Nous étions six, ils ne sont plus que cinq. Moi je suis morte. Je flotte dans l'ether. J'ai été tuée. Crac ! Net ! Il n'y a pas cinq minutes. Un coup dans le coeur. Ca ne pardonne pas. D'un ailleurs nouveau j'observe mon corps ensanglanté. Sous le manche du poignard planté jusqu'à la garde coulent entre mes seins menus des larmes vermillons. Ma chemise, percée par la lame, rougi en une tache étoilée qui s'étend comme l'encre sur un buvard. Entre mes jambes, un pan impudique découvre un peu, mais déjà trop, les doux reliefs de mon intimité. J'étais belle. Jeune et belle. Je ne suis plus celle-là, plus celle-là seulement pour être devenue plus que celle-là, incroyablement plus. Je ne lui en veux pas. Au meurtrier.

Ils sont hypocritement rassemblés. Malgré les cris de surprise, de circonstance, les pleurs de façade, aucun ne peut cacher, pli mouillé au coin des lèvres, le doux bonheur de voir fondre l'obstacle que j'étais. Ils, elles, pour des raisons différentes m'avaient maudite, vouée aux gémonies. J'en ris aujourd'hui. Tous allaient me tuer, chacun à sa manière, assassin solitaire, à l'insu des quatre autres et je comprends qu'aucune chance ne m'étais plus laissée d'exister parmi eux. Aucune.

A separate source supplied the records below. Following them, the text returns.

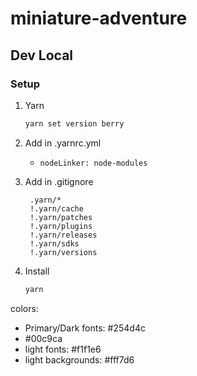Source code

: # miniature-adventure

## Dev Local
### Setup
1. Yarn
    ```sh
    yarn set version berry
    ```
2. Add in  .yarnrc.yml
   - ``nodeLinker: node-modules`` 

3. Add in .gitignore
   ```
    .yarn/*
    !.yarn/cache
    !.yarn/patches
    !.yarn/plugins
    !.yarn/releases
    !.yarn/sdks
    !.yarn/versions
   ```
4. Install 
    ```sh
    yarn
    ```
colors:

- Primary/Dark fonts: #254d4c
- #00c9ca
- light fonts: #f1f1e6
- light backgrounds: #fff7d6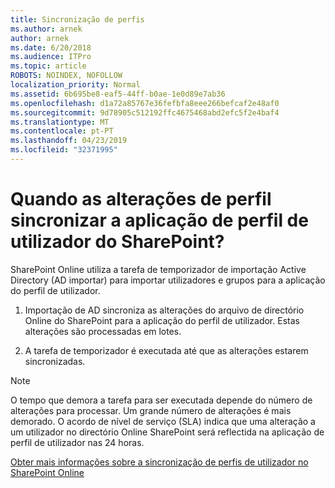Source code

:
 ```yaml
---
title: Sincronização de perfis
ms.author: arnek
author: arnek
ms.date: 6/20/2018
ms.audience: ITPro
ms.topic: article
ROBOTS: NOINDEX, NOFOLLOW
localization_priority: Normal
ms.assetid: 6b695be8-eaf5-44ff-b0ae-1e0d89e7ab36
ms.openlocfilehash: d1a72a85767e36fefbfa8eee266befcaf2e48af0
ms.sourcegitcommit: 9d78905c512192ffc4675468abd2efc5f2e4baf4
ms.translationtype: MT
ms.contentlocale: pt-PT
ms.lasthandoff: 04/23/2019
ms.locfileid: "32371995"
---
```

# <a name="when-do-my-profile-changes-sync-to-the-sharepoint-user-profile-application"></a>Quando as alterações de perfil sincronizar a aplicação de perfil de utilizador do SharePoint?

SharePoint Online utiliza a tarefa de temporizador de importação Active Directory (AD importar) para importar utilizadores e grupos para a aplicação do perfil de utilizador. 
  
1. Importação de AD sincroniza as alterações do arquivo de directório Online do SharePoint para a aplicação do perfil de utilizador. Estas alterações são processadas em lotes.
    
2. A tarefa de temporizador é executada até que as alterações estarem sincronizadas.
    
> [!NOTE]
> O tempo que demora a tarefa para ser executada depende do número de alterações para processar. Um grande número de alterações é mais demorado. O acordo de nível de serviço (SLA) indica que uma alteração a um utilizador no directório Online SharePoint será reflectida na aplicação de perfil de utilizador nas 24 horas. 
  
[Obter mais informações sobre a sincronização de perfis de utilizador no SharePoint Online](https://go.microsoft.com/fwlink/?linkid=875671)
  

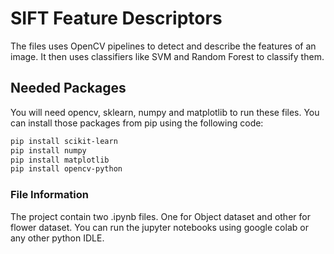 <!--
title: 'Image Classification using Feature Descriptors'
description: 'This repositry contain jupyter notebooks that were used to classify objects using feature descriptrs. We have used SIFT and ORB to train classifiers like SVM and Random Forests.'
layout: Doc
language: python
authorLink: 'https://github.com/MrDexxter/'
authorName: 'Ahmad, inc.'
-->

# SIFT Feature Descriptors

The files uses OpenCV pipelines to detect and describe the features of an image. It then uses classifiers like SVM and Random Forest to classify them.

## Needed Packages
You will need opencv, sklearn, numpy and matplotlib to run these files. You can install those packages from pip using the following code:
```bash
pip install scikit-learn
pip install numpy
pip install matplotlib
pip install opencv-python
```

### File Information
The project contain two .ipynb files. One for Object dataset and other for flower dataset. You can run the jupyter notebooks using google colab or any other python IDLE.
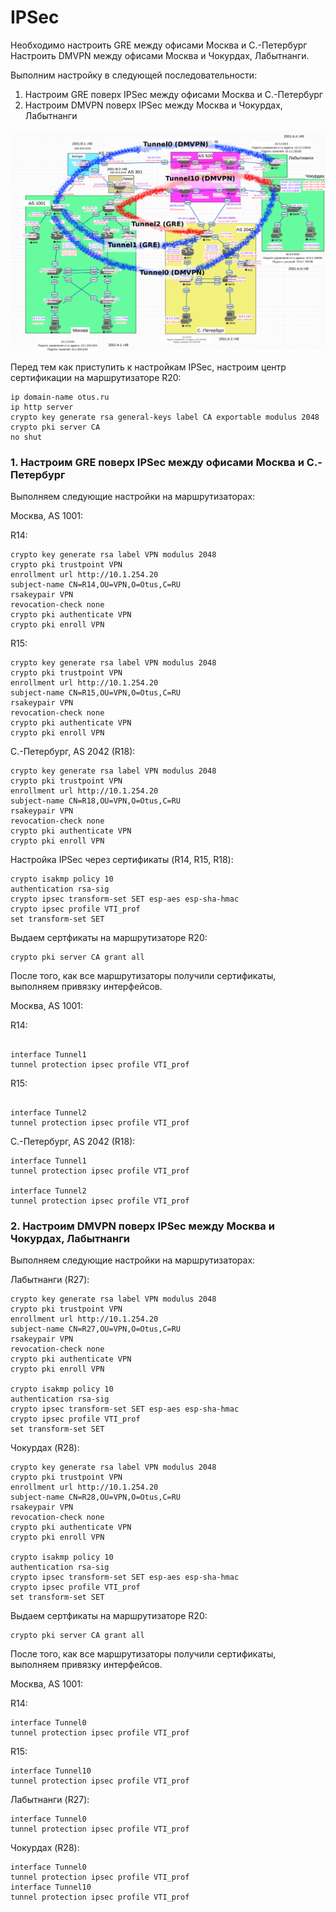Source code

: # IPSec

Необходимо настроить GRE между офисами Москва и С.-Петербург Настроить DMVPN между офисами Москва и Чокурдах, Лабытнанги.

Выполним настройку в следующей последовательности:
1. Настроим GRE поверх IPSec между офисами Москва и С.-Петербург
2. Настроим DMVPN поверх IPSec между Москва и Чокурдах, Лабытнанги

![](../VPN/tunnel2.png)

Перед тем как приступить к настройкам IPSec, настроим центр сертификации на маршрутизаторе R20:
```
ip domain-name otus.ru
ip http server
crypto key generate rsa general-keys label CA exportable modulus 2048
crypto pki server CA
no shut
```

### 1. Настроим GRE поверх IPSec между офисами Москва и С.-Петербург

Выполняем следующие настройки на маршрутизаторах:

Москва, AS 1001:

R14:
```
crypto key generate rsa label VPN modulus 2048
crypto pki trustpoint VPN
enrollment url http://10.1.254.20
subject-name CN=R14,OU=VPN,O=Otus,C=RU
rsakeypair VPN
revocation-check none
crypto pki authenticate VPN
crypto pki enroll VPN
```

R15:
```
crypto key generate rsa label VPN modulus 2048
crypto pki trustpoint VPN
enrollment url http://10.1.254.20
subject-name CN=R15,OU=VPN,O=Otus,C=RU
rsakeypair VPN
revocation-check none
crypto pki authenticate VPN
crypto pki enroll VPN
```

С.-Петербург, AS 2042 (R18):
```
crypto key generate rsa label VPN modulus 2048
crypto pki trustpoint VPN
enrollment url http://10.1.254.20
subject-name CN=R18,OU=VPN,O=Otus,C=RU
rsakeypair VPN
revocation-check none
crypto pki authenticate VPN
crypto pki enroll VPN
```

Настройка IPSec через сертификаты (R14, R15, R18):
```
crypto isakmp policy 10
authentication rsa-sig
crypto ipsec transform-set SET esp-aes esp-sha-hmac
crypto ipsec profile VTI_prof
set transform-set SET
```

Выдаем сертфикаты на маршрутизаторе R20:
```
crypto pki server CA grant all
```

После того, как все маршрутизаторы получили сертификаты, выполняем привязку интерфейсов.

Москва, AS 1001:

R14:
```

interface Tunnel1
tunnel protection ipsec profile VTI_prof
```

R15:
```

interface Tunnel2
tunnel protection ipsec profile VTI_prof
```

С.-Петербург, AS 2042 (R18):
```
interface Tunnel1
tunnel protection ipsec profile VTI_prof

interface Tunnel2
tunnel protection ipsec profile VTI_prof
```

### 2. Настроим DMVPN поверх IPSec между Москва и Чокурдах, Лабытнанги

Выполняем следующие настройки на маршрутизаторах:

Лабытнанги (R27):

```
crypto key generate rsa label VPN modulus 2048
crypto pki trustpoint VPN
enrollment url http://10.1.254.20
subject-name CN=R27,OU=VPN,O=Otus,C=RU
rsakeypair VPN
revocation-check none
crypto pki authenticate VPN
crypto pki enroll VPN

crypto isakmp policy 10
authentication rsa-sig
crypto ipsec transform-set SET esp-aes esp-sha-hmac
crypto ipsec profile VTI_prof
set transform-set SET
```

Чокурдах (R28):
```
crypto key generate rsa label VPN modulus 2048
crypto pki trustpoint VPN
enrollment url http://10.1.254.20
subject-name CN=R28,OU=VPN,O=Otus,C=RU
rsakeypair VPN
revocation-check none
crypto pki authenticate VPN
crypto pki enroll VPN

crypto isakmp policy 10
authentication rsa-sig
crypto ipsec transform-set SET esp-aes esp-sha-hmac
crypto ipsec profile VTI_prof
set transform-set SET
```

Выдаем сертфикаты на маршрутизаторе R20:
```
crypto pki server CA grant all
```

После того, как все маршрутизаторы получили сертификаты, выполняем привязку интерфейсов.

Москва, AS 1001:

R14:
```
interface Tunnel0
tunnel protection ipsec profile VTI_prof
```

R15:
```
interface Tunnel10
tunnel protection ipsec profile VTI_prof
```

Лабытнанги (R27):
```
interface Tunnel0
tunnel protection ipsec profile VTI_prof
```

Чокурдах (R28):
```
interface Tunnel0
tunnel protection ipsec profile VTI_prof
interface Tunnel10
tunnel protection ipsec profile VTI_prof
```
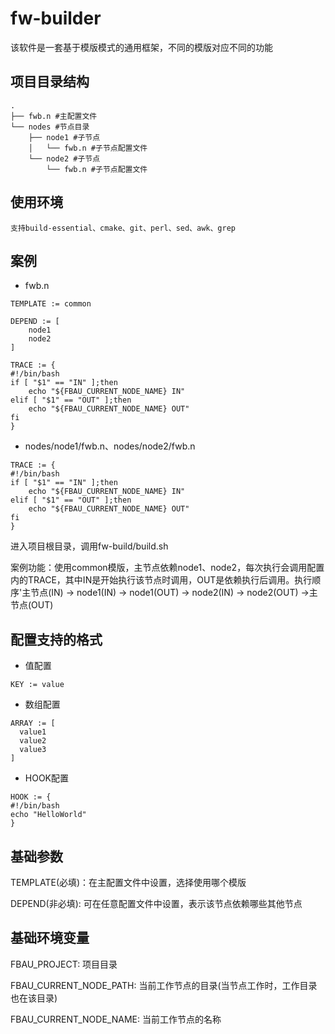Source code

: # fw-builder
该软件是一套基于模版模式的通用框架，不同的模版对应不同的功能

## 项目目录结构
```
.
├── fwb.n #主配置文件
└── nodes #节点目录
    ├── node1 #子节点
    │   └── fwb.n #子节点配置文件
    └── node2 #子节点
        └── fwb.n #子节点配置文件
```
## 使用环境

```
支持build-essential、cmake、git、perl、sed、awk、grep
```

## 案例

* fwb.n

```
TEMPLATE := common

DEPEND := [
    node1
    node2
]

TRACE := {
#!/bin/bash
if [ "$1" == "IN" ];then
    echo "${FBAU_CURRENT_NODE_NAME} IN"
elif [ "$1" == "OUT" ];then
    echo "${FBAU_CURRENT_NODE_NAME} OUT"
fi
}
```

* nodes/node1/fwb.n、nodes/node2/fwb.n

```
TRACE := {
#!/bin/bash
if [ "$1" == "IN" ];then
    echo "${FBAU_CURRENT_NODE_NAME} IN"
elif [ "$1" == "OUT" ];then
    echo "${FBAU_CURRENT_NODE_NAME} OUT"
fi
}
```

进入项目根目录，调用fw-build/build.sh

案例功能：使用common模版，主节点依赖node1、node2，每次执行会调用配置内的TRACE，其中IN是开始执行该节点时调用，OUT是依赖执行后调用。执行顺序'主节点(IN) -> node1(IN) -> node1(OUT) -> node2(IN) -> node2(OUT) ->主节点(OUT)

## 配置支持的格式

* 值配置
```
KEY := value
```
* 数组配置
```
ARRAY := [
  value1
  value2
  value3
]
```
* HOOK配置
```
HOOK := {
#!/bin/bash
echo "HelloWorld"
}
```
## 基础参数
TEMPLATE(必填)：在主配置文件中设置，选择使用哪个模版

DEPEND(非必填): 可在任意配置文件中设置，表示该节点依赖哪些其他节点

## 基础环境变量
FBAU_PROJECT: 项目目录

FBAU_CURRENT_NODE_PATH: 当前工作节点的目录(当节点工作时，工作目录也在该目录)

FBAU_CURRENT_NODE_NAME: 当前工作节点的名称
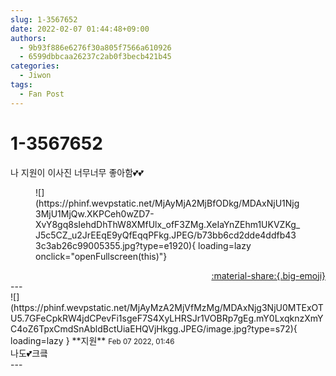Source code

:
 ```yaml
---
slug: 1-3567652
date: 2022-02-07 01:44:48+09:00
authors:
  - 9b93f886e6276f30a805f7566a610926
  - 6599dbbcaa26237c2ab0f3becb421b45
categories:
  - Jiwon
tags:
  - Fan Post
---
```


# 1-3567652

<div class="post-container" markdown="1">
<div class="content-container md-sidebar__scrollwrap" markdown="1">

나 지원이 이사진 너무너무 좋아함💕💕
<figure markdown="1">
![](https://phinf.wevpstatic.net/MjAyMjA2MjBfODkg/MDAxNjU1Njg3MjU1MjQw.XKPCeh0wZD7-XvY8gq8sIehdDhThW8XMfUlx_ofF3ZMg.XeIaYnZEhm1UKVZKg_J5c5CZ_u2JrEEqE9yQfEqqPFkg.JPEG/b73bb6cd2dde4ddfb433c3ab26c99005355.jpg?type=e1920){ loading=lazy onclick="openFullscreen(this)"}
</figure>


</div>
</div>

<div style="text-align: right;" markdown="1">
<a href="https://weverse.io/fromis9/fanpost/1-3567652" style="text-align: right;">:material-share:{.big-emoji}</a>
</div>
---

<div class="comments-container md-sidebar__scrollwrap" markdown="1">
<div class="comment" markdown="1">
<div class='id-container' markdown="1">
![](https://phinf.wevpstatic.net/MjAyMzA2MjVfMzMg/MDAxNjg3NjU0MTExOTU5.7GFeCpkRW4jdCPevFi1sgeF7S4XyLHRSJr1VOBRp7gEg.mY0LxqknzXmYC4oZ6TpxCmdSnAbldBctUiaEHQVjHkgg.JPEG/image.jpg?type=s72){ loading=lazy }
**<span class="artist">지원</span>** <small>Feb 07 2022, 01:46</small><br>
</div>
<div class='comment-body' markdown="1">
나도💕크킄
</div>
</div>
</div>
---

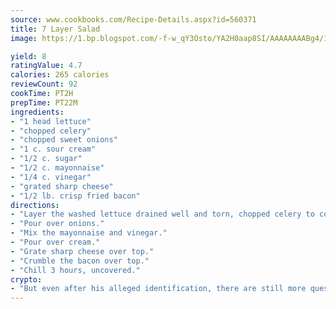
 ```yaml
---
source: www.cookbooks.com/Recipe-Details.aspx?id=560371
title: 7 Layer Salad
image: https://1.bp.blogspot.com/-f-w_qY3Osto/YA2H0aap8SI/AAAAAAAABg4/17myAO5s9b8JksYvWDXpYkaDlcY0g6k_gCLcBGAsYHQ/s296/3.png

yield: 8
ratingValue: 4.7
calories: 265 calories
reviewCount: 92
cookTime: PT2H
prepTime: PT22M
ingredients:
- "1 head lettuce"
- "chopped celery"
- "chopped sweet onions"
- "1 c. sour cream"
- "1/2 c. sugar"
- "1/2 c. mayonnaise"
- "1/4 c. vinegar"
- "grated sharp cheese"
- "1/2 lb. crisp fried bacon"
directions:
- "Layer the washed lettuce drained well and torn, chopped celery to cover lettuce and chopped sweet onions to cover celery. Mix the sour cream and sugar."
- "Pour over onions."
- "Mix the mayonnaise and vinegar."
- "Pour over cream."
- "Grate sharp cheese over top."
- "Crumble the bacon over top."
- "Chill 3 hours, uncovered."
crypto:
- "But even after his alleged identification, there are still more questions than answers about the enigmatic creator of Bitcoin."
---
```

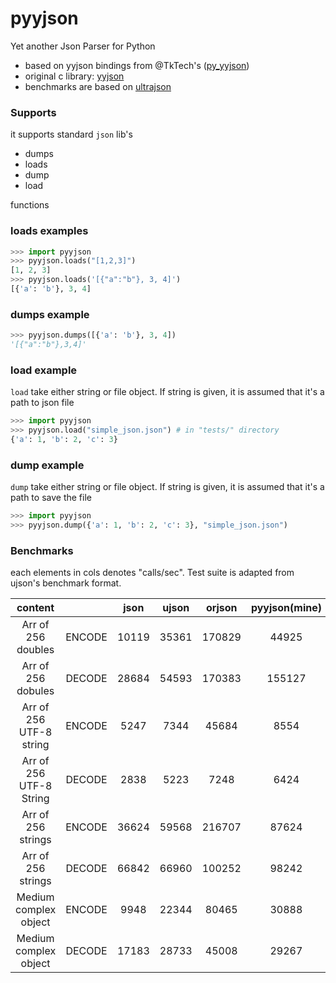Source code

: # pyyjson

Yet another Json Parser for Python
- based on yyjson bindings from @TkTech's ([py_yyjson](https://github.com/ibireme/yyjson))
- original c library: [yyjson](https://github.com/ibireme/yyjson)
- benchmarks are based on [ultrajson](https://github.com/ultrajson/ultrajson)


### Supports
it supports standard `json` lib's
- dumps
- loads
- dump
- load

functions


### loads examples
```python
>>> import pyyjson
>>> pyyjson.loads("[1,2,3]")
[1, 2, 3]
>>> pyyjson.loads('[{"a":"b"}, 3, 4]')
[{'a': 'b'}, 3, 4]
```

### dumps example
```python
>>> pyyjson.dumps([{'a': 'b'}, 3, 4])
'[{"a":"b"},3,4]'
```

### load example

`load` take either string or file object. If string is given, it is assumed that it's a path to json file


```python
>>> import pyyjson
>>> pyyjson.load("simple_json.json") # in "tests/" directory
{'a': 1, 'b': 2, 'c': 3}
```

### dump example

`dump` take either string or file object. If string is given, it is assumed that it's a path to save the file

```python
>>> import pyyjson
>>> pyyjson.dump({'a': 1, 'b': 2, 'c': 3}, "simple_json.json")
```

### Benchmarks
each elements in cols denotes "calls/sec". Test suite is adapted from ujson's benchmark format.

|         content         |        |  json | ujson | orjson | pyyjson(mine) |
|:-----------------------:|:------:|:-----:|:-----:|:------:|:-------------:|
|    Arr of 256 doubles   | ENCODE |  10119 | 35361 | 170829 |44925        |
|    Arr of 256 dobules   | DECODE | 28684 | 54593 | 170383 |     155127    |
| Arr of 256 UTF-8 string | ENCODE |  5247 |  7344 |  45684 |      8554     |
| Arr of 256 UTF-8 String | DECODE |  2838 |  5223 |  7248  |      6424     |
|    Arr of 256 strings   | ENCODE | 36624 | 59568 | 216707 |     87624     |
|    Arr of 256 strings   | DECODE | 66842 | 66960 |  100252 |     98242     |
|  Medium complex object  | ENCODE |  9948 | 22344 |  80465 |     30888     |
|  Medium complex object  | DECODE | 17183 | 28733 |  45008 |     29267     |
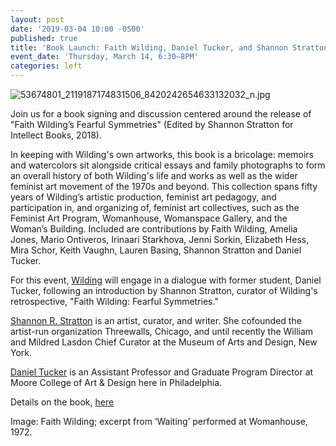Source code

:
 ```yaml
---
layout: post
date: '2019-03-04 10:00 -0500'
published: true
title: 'Book Launch: Faith Wilding, Daniel Tucker, and Shannon Stratton'
event_date: 'Thursday, March 14, 6:30–8PM'
categories: left
---
```

![53674801_2119187174831506_8420242654633132032_n.jpg]({{site.baseurl}}/assets/img/53674801_2119187174831506_8420242654633132032_n.jpg)

Join us for a book signing and discussion centered around the release of "Faith Wilding’s Fearful Symmetries" (Edited by Shannon Stratton for Intellect Books, 2018). 

In keeping with Wilding's own artworks, this book is a bricolage: memoirs and watercolors sit alongside critical essays and family photographs to form an overall history of both Wilding's life and works as well as the wider feminist art movement of the 1970s and beyond. This collection spans fifty years of Wilding’s artistic production, feminist art pedagogy, and participation in, and organizing of, feminist art collectives, such as the Feminist Art Program, Womanhouse, Womanspace Gallery, and the Woman’s Building. Included are contributions by Faith Wilding, Amelia Jones, Mario Ontiveros, Irinaari Starkhova, Jenni Sorkin, Elizabeth Hess, Mira Schor, Keith Vaughn, Lauren Basing, Shannon Stratton and Daniel Tucker. 

For this event, [Wilding](https://en.wikipedia.org/wiki/Faith_Wilding) will engage in a dialogue with former student, Daniel Tucker, following an introduction by Shannon Stratton, curator of Wilding's retrospective, "Faith Wilding: Fearful Symmetries."

[Shannon R. Stratton](https://en.wikipedia.org/wiki/Shannon_R._Stratton) is an artist, curator, and writer. She cofounded the artist-run organization Threewalls, Chicago, and until recently the William and Mildred Lasdon Chief Curator at the Museum of Arts and Design, New York. 

[Daniel Tucker](https://miscprojects.com/) is an Assistant Professor and Graduate Program Director at Moore College of Art & Design here in Philadelphia. 

Details on the book, [here](https://www.press.uchicago.edu/ucp/books/book/distributed/F/bo31276209.html) 

Image: Faith Wilding; excerpt from ‘Waiting’ performed at Womanhouse, 1972.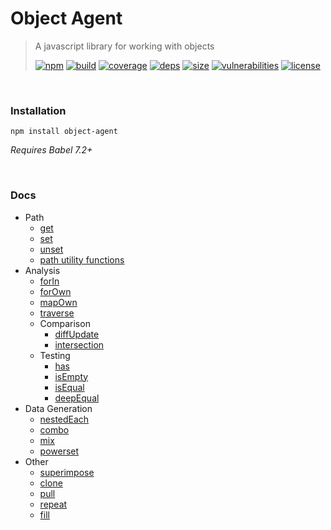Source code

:# Object Agent

> A javascript library for working with objects
>
> [![npm][npm]][npm-url]
[![build][build]][build-url]
[![coverage][coverage]][coverage-url]
[![deps][deps]][deps-url]
[![size][size]][size-url]
[![vulnerabilities][vulnerabilities]][vulnerabilities-url]
[![license][license]][license-url]


<br><a name="Installation"></a>

### Installation
```npm install object-agent```_Requires Babel 7.2+_

<br><a name="Docs"></a>

### Docs
- Path  - [get](docs/get.md)  - [set](docs/set.md)  - [unset](docs/unset.md)  - [path utility functions](docs/pathUtilities.md)- Analysis  - [forIn](docs/forIn.md)  - [forOwn](docs/forOwn.md)  - [mapOwn](docs/mapOwn.md)  - [traverse](docs/traverse.md)  - Comparison    - [diffUpdate](docs/diffUpdate.md)    - [intersection](docs/intersection.md)  - Testing    - [has](docs/has.md)    - [isEmpty](docs/isEmpty.md)    - [isEqual](docs/isEqual.md)    - [deepEqual](docs/deepEqual.md)- Data Generation  - [nestedEach](docs/nestedEach.md)  - [combo](docs/combo.md)  - [mix](docs/mix.md)  - [powerset](docs/powerset.md)- Other  - [superimpose](docs/superimpose.md)  - [clone](docs/clone.md)  - [pull](docs/pull.md)  - [repeat](docs/repeat.md)  - [fill](docs/fill.md)

[npm]: https://img.shields.io/npm/v/object-agent.svg
[npm-url]: https://npmjs.com/package/object-agent
[build]: https://travis-ci.org/DarrenPaulWright/object-agent.svg?branch&#x3D;master
[build-url]: https://travis-ci.org/DarrenPaulWright/object-agent
[coverage]: https://coveralls.io/repos/github/DarrenPaulWright/object-agent/badge.svg?branch&#x3D;master
[coverage-url]: https://coveralls.io/github/DarrenPaulWright/object-agent?branch&#x3D;master
[deps]: https://david-dm.org/darrenpaulwright/object-agent.svg
[deps-url]: https://david-dm.org/darrenpaulwright/object-agent
[size]: https://packagephobia.now.sh/badge?p&#x3D;object-agent
[size-url]: https://packagephobia.now.sh/result?p&#x3D;object-agent
[vulnerabilities]: https://snyk.io/test/github/DarrenPaulWright/object-agent/badge.svg?targetFile&#x3D;package.json
[vulnerabilities-url]: https://snyk.io/test/github/DarrenPaulWright/object-agent?targetFile&#x3D;package.json
[license]: https://img.shields.io/github/license/DarrenPaulWright/object-agent.svg
[license-url]: https://npmjs.com/package/object-agent/LICENSE.md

Pour avoir moi-même, jour après jour et depuis mon enfance, tissé les fils d'un destin imprécis, étoffe d'émotions, de réactions, de décisions, de choix, toutes fibres qui ont mené mon corps à sa perte et moi au terme d'une partie de ma vie que, finalement, je ne regrette plus.

L'un d'entre eux, que je distingue maintenant, avait réussi le premier mais tous étaient coupables. Malgré leurs mines confites, leur aspect dramatique, leurs visages composés, tous se réjouissaient à la fois de ma perte et de ce qu'il croyait encore être un bonheur futur. Je suis eux en partie. Leurs âmes, à leur insu, se conjuguent à la mienne. Au gré de mes désirs, je lis en eux comme dans un livre. En un instant peut-être, (le temps n'étant plus un repère), je connais leur vie dans ses détails les plus infimes.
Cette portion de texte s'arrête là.